Opowieść o poszukiwaniu swojego kawałka nieba
"Drapacze chmur" - reż. Marek Brand - Teatr Zielony WiatrakTo społeczno-polityczna tragifarsa, oparta na osobistych doświadczeniach jej twórców, "opowiadająca o mechanizmach, które sprawiają, że Polacy uciekają z kraju". Znakomity przykład szczerego, mądrego teatru politycznego, nawiązującego w najlepszym sensie, zarówno stylistyką, jak również siłą i bezkompromisowością przekazu, do najlepszych tradycji "klasycznego", społecznego teatru alternatywnego lat siedemdziesiątych i osiemdziesiątych"
Pierwotnie "Drapacze chmur" miały być monodramem.

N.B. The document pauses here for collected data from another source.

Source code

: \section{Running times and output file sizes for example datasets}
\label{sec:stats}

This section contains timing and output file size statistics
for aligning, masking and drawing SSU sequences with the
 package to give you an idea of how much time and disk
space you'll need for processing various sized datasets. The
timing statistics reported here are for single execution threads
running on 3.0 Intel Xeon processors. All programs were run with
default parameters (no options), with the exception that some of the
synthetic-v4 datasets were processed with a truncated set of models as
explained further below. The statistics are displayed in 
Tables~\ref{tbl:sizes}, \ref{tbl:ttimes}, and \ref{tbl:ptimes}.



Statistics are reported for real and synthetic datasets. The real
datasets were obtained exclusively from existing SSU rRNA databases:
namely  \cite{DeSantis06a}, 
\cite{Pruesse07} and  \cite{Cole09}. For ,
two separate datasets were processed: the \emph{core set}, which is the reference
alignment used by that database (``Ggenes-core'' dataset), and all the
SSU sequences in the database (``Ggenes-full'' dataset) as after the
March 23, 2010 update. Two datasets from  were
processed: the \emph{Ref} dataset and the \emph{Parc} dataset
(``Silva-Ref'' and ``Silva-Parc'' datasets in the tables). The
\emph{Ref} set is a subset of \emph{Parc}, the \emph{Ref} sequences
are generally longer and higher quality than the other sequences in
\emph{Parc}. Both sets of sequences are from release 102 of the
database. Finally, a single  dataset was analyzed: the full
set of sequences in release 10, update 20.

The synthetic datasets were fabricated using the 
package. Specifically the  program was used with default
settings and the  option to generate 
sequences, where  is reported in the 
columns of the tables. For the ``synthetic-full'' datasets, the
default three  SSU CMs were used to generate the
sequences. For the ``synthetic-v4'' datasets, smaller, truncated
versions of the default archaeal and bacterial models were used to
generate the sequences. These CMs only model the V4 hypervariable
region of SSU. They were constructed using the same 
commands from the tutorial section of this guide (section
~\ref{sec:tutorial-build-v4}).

Tekst napisał Frankiewicz, młody (rocznik 1979) poeta i wieloletni aktor Zielonego Wiatraka. - Traktowałem to trochę jak eksperyment - opowiada. - Wcześniej nie ośmieliłem się pisać dla teatru. Robiłem pewne przymiarki, ale nie skończyłem tych tekstów. Wolałem wiersze, są krótsze, a ja jestem leniwy. "Drapacze chmur" napisane są bardzo poetyckim językiem, byłem ciekaw, jak on zabrzmi na scenie. Poza tym teatr, mimo swej elitarności, jest bardziej popularny niż poezja, a ja miałem coś ważnego do powiedzenia. Tekst zacząłem pisać w Londynie, gdzie przez cztery miesiące pracowałem jako pomocnik kucharza.
"Drapacze chmur" dotyczą otaczającej nas rzeczywistości, opowiadają o mechanizmach, przede wszystkim politycznych i społecznych, które sprawiają, że Polacy uciekają z kraju.